Pictures paired with source code
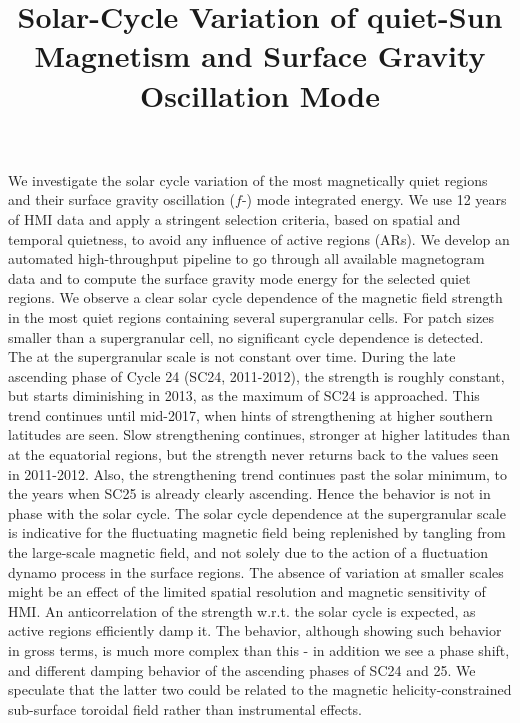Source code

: \documentclass{aa}
\begin{document}
\title{Solar-Cycle Variation of quiet-Sun Magnetism and Surface Gravity Oscillation Mode}




{We investigate the solar cycle variation of the most magnetically quiet regions and
their surface gravity oscillation ($f$-) mode integrated 
energy.
}
{We use 12 years of HMI data and apply a stringent selection criteria, based on
spatial and temporal quietness, to avoid any influence of active regions (ARs).
We develop an automated high-throughput pipeline to go through all available magnetogram data
and to compute the surface gravity mode 
energy
for the selected quiet regions.}
{We observe a clear solar cycle dependence of the magnetic field strength in the most
quiet regions containing several supergranular cells. For patch sizes smaller than a supergranular
cell, no significant cycle dependence is detected. The \fff at the supergranular scale 
is not constant over time.
During the late ascending phase of Cycle 24 (SC24, 2011-2012), the \fff strength is roughly constant, but starts diminishing in 2013, as the maximum of SC24 is approached. This trend continues
until 
mid-2017,
when
hints of strengthening at higher southern latitudes
are seen.
Slow strengthening continues, stronger at higher latitudes than at the equatorial regions, but the \fff strength never returns back to the values seen in 2011-2012. Also, the strengthening trend continues past the solar minimum, to the years when SC25 is already clearly ascending. Hence the \fff behavior is not in phase with the solar cycle. 
}
{The solar cycle dependence at the supergranular scale is indicative for the fluctuating magnetic
field being replenished by tangling from the large-scale magnetic field, and not solely due to
the action of a fluctuation dynamo process in the surface regions. 
The absence of variation at smaller scales might be an effect of the
limited spatial resolution and magnetic sensitivity of HMI.
An anticorrelation of the \fff strength w.r.t. the solar cycle is expected, as active regions efficiently damp it. The \fff behavior, although showing such behavior in gross terms, is much more complex than this - in addition we see a phase shift, and different damping behavior of the ascending phases of SC24 and 25. We speculate that the latter two could be related to the magnetic helicity-constrained sub-surface toroidal field rather than instrumental effects. 
}
\end{document}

§ EXERCISE GOAL
Write out each line of the data that holds the string "strengthening".

§ ANSWER TO THIS EXERCISE
hints of strengthening at higher southern latitudes
Slow strengthening continues, stronger at higher latitudes than at the equatorial regions, but the \fff strength never returns back to the values seen in 2011-2012. Also, the strengthening trend continues past the solar minimum, to the years when SC25 is already clearly ascending. Hence the \fff behavior is not in phase with the solar cycle. 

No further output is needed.